Hatch asked Gates how he saw the effect of potential auto tariffs affecting consumers. Tariffs would raise costs and monthly payments for consumers, he said.
“To me, I think it’s devastating,” said Gates, a third-generation auto dealer employing 500 workers in stores located in Kentucky, Indiana and Tennessee.
Gates added that he didn’t think his company could “survive long term” if tariffs go through.
Schostek, in his submitted testimony, noted the steel tariff has resulted in “hundreds of millions of dollars in new, unplanned cost.”
Meanwhile, during a Bloomberg conference in New York on Wednesday, Ford CEO Jim Hackett said the Trump administration’s metals tariffs have cost the automaker $1 billion in profits.
As for tariffs already on the books — namely, the Section 232 tariffs on steel and aluminum of 25% and 10%, respectively — the Department of Commerce (DOC) has taken measures (as we noted previously) to improve the much-maligned exclusion request process.
The DOC began responding to requests in June, but the volume of requests (not to mention objections to requests) has proved to be substantial, resulting in a relatively small percentage of resolved cases.
Wyden, referring to testimony Secretary of Commerce Wilbur Ross gave in front of the committee earlier this year, criticized the process, saying it comes “straight from la-la land.”
“It is incomprehensible to figure out how it actually works,” Wyden said. “We keep hearing from constituents, all of us, that they can’t figure out what’s going to happen, are they going to be approved, aren’t they going to be approved.”

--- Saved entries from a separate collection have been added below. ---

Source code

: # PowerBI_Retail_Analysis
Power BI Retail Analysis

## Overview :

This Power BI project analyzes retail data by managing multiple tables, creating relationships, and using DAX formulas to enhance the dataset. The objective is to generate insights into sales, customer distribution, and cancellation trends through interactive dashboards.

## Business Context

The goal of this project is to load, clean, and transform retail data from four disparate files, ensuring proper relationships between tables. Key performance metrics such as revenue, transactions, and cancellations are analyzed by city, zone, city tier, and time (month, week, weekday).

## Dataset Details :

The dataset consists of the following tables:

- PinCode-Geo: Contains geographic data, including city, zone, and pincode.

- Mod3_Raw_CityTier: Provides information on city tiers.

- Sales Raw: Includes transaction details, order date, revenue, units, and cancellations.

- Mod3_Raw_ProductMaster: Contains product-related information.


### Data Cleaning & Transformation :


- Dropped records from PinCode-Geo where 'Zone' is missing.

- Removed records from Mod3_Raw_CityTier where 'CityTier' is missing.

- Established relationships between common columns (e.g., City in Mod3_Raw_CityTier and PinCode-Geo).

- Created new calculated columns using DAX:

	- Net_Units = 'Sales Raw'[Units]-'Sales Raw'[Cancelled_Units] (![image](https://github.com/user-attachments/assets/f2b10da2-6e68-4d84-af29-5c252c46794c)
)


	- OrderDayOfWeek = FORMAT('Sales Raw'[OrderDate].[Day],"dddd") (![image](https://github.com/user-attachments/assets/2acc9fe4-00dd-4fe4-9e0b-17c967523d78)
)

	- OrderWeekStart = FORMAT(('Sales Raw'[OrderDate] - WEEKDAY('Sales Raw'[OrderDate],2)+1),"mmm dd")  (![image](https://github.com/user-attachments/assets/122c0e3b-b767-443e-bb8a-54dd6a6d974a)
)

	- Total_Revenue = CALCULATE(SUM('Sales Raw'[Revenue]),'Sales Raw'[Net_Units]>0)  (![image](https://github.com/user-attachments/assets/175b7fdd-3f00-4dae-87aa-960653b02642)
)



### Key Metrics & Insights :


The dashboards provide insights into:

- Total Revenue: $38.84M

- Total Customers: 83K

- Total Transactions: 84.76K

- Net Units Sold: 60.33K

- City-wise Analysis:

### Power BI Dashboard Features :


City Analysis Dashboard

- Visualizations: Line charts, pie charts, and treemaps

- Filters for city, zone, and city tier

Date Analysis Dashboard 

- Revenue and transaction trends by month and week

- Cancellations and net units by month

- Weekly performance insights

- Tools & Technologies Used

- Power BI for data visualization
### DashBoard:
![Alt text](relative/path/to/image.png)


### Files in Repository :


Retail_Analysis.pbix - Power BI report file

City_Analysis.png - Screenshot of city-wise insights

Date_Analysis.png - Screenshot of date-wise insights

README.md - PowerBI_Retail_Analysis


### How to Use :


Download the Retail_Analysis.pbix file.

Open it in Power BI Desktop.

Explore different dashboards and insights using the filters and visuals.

Wyden asked Schostek about his experience with suppliers as they’ve navigated the exclusion process. Schostek said three suppliers Honda North America has been tracking vis-a-vis their exclusion requests are still waiting on responses despite submitting their requests soon after the application window opened in June.
The result for those suppliers, and the users doing business with them, is uncertainty.
“We’re uncertain if they’re going to be able to get an exclusion,” Schostek said. “Of course, if they do then the tariff would not apply and things would be differently priced in the commerce we have with them.”
Schostek said he has heard there have been improvements in tackling the exclusion request backlog, but again referred to the three suppliers awaiting a response.
Sen. Debbie Stabenow (D-Michigan) also addressed the feeling of uncertainty within the framework of the Trump administration’s trade policy agenda at large.
“What’s happening unfortunately is we’re sort of throwing everything at the wall, which is what they’re doing,” she said. “Section 232, Section 301, NAFTA … it’s as if there’s total instability right now.”
Full video of the hearing is available on the Senate Finance Committee website.